Identification of broadly recognized, T helper 1 lymphocyte epitopes in an equine lentivirus.

Abstract: Equine infectious anaemia virus (EIAV) is a horse lentivirus causing lifelong, persistent infection. During acute infection, CD8(+) cytotoxic T lymphocytes (CTL) are probably involved in terminating plasma viraemia. However, only a few EIAV CTL epitopes, restricted to fewer horse major histocompatibility complex (MHC) class I alleles, are known. As interferon-gamma (IFN-gamma)-secreting CD4(+), T helper 1 (Th1) lymphocytes promote CTL activity and help maintain memory CTL, identifying broadly recognized EIAV Th1 epitopes would contribute significantly to vaccine strategies seeking to promote strong CTL responses among horses with varying class I haplotypes.

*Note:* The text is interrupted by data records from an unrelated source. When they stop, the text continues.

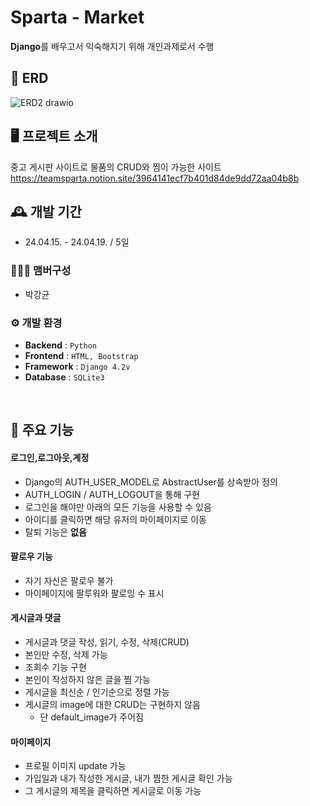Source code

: # Sparta - Market
**Django**를 배우고서 익숙해지기 위해 개인과제로서 수행

## 📑 ERD

![ERD2 drawio](https://github.com/pkg0203/SpartaMarket/assets/141356379/2f0ceb8b-e3d7-4835-a921-064d8a288494)


## 🖥️ 프로젝트 소개
중고 게시판 사이트로 물품의 CRUD와 찜이 가능한 사이트
https://teamsparta.notion.site/3964141ecf7b401d84de9dd72aa04b8b
<br>

## 🕰️ 개발 기간
* 24.04.15. - 24.04.19. / 5일

### 🧑‍🤝‍🧑 맴버구성 
* 박강균


### ⚙️ 개발 환경
- **Backend** : `Python`
- **Frontend** : `HTML, Bootstrap`
- **Framework** : `Django 4.2v`
- **Database** : `SQLite3`
<br>



## 📌 주요 기능
#### 로그인,로그아웃,계정
- Django의 AUTH_USER_MODEL로 AbstractUser를 상속받아 정의
- AUTH_LOGIN / AUTH_LOGOUT을 통해 구현
- 로그인을 해야만 아래의 모든 기능을 사용할 수 있음
- 아이디를 클릭하면 해당 유저의 마이페이지로 이동
- 탈퇴 기능은 **없음**
#### 팔로우 기능
- 자기 자신은 팔로우 불가
- 마이페이지에 팔루워와 팔로잉 수 표시
#### 게시글과 댓글
- 게시글과 댓글 작성, 읽기, 수정, 삭제(CRUD)
- 본인만 수정, 삭제 가능
- 조회수 기능 구현
- 본인이 작성하지 않은 글을 찜 가능
- 게시글을 최신순 / 인기순으로 정렬 가능
- 게시글의 image에 대한 CRUD는 구현하지 않음
  - 단 default_image가 주어짐
#### 마이페이지
- 프로필 이미지 update 가능
- 가입일과 내가 작성한 게시글, 내가 찜한 게시글 확인 가능
- 그 게시글의 제목을 클릭하면 게시글로 이동 가능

To this end, peripheral blood mononuclear cells (PBMC) from 10 MHC disparate, EIAV-infected horses were tested in T-lymphocyte proliferation assays for recognition of peptides from the Gag p26 capsid region and a portion of Pol. Both regions are highly conserved among EIAV isolates, and this Pol region is 51-63% homologous to other lentiviral Pol proteins. Seven of 10 horses recognized peptide Gag 221-245, and peptides Gag 242-261 and Pol 323-344 were recognized by five and four horses, respectively. Furthermore, the Gag peptides were recognized by two additional horses after resolving their initial plasma viraemia, indicating that these two peptides can be immunodominant early in infection. Gag peptide-responsive PBMC produced only IFN-gamma, indicating a Th1 response, while Pol 323-344-responsive PBMC produced IFN-gamma both with and without interleukin-4. PBMC from uninfected horses failed to either proliferate or secrete cytokines in response to peptide stimulation. Finally, CD4(+) T lymphocytes were required for proliferation responses, as shown by assays using CD4- versus CD8-depleted PBMC.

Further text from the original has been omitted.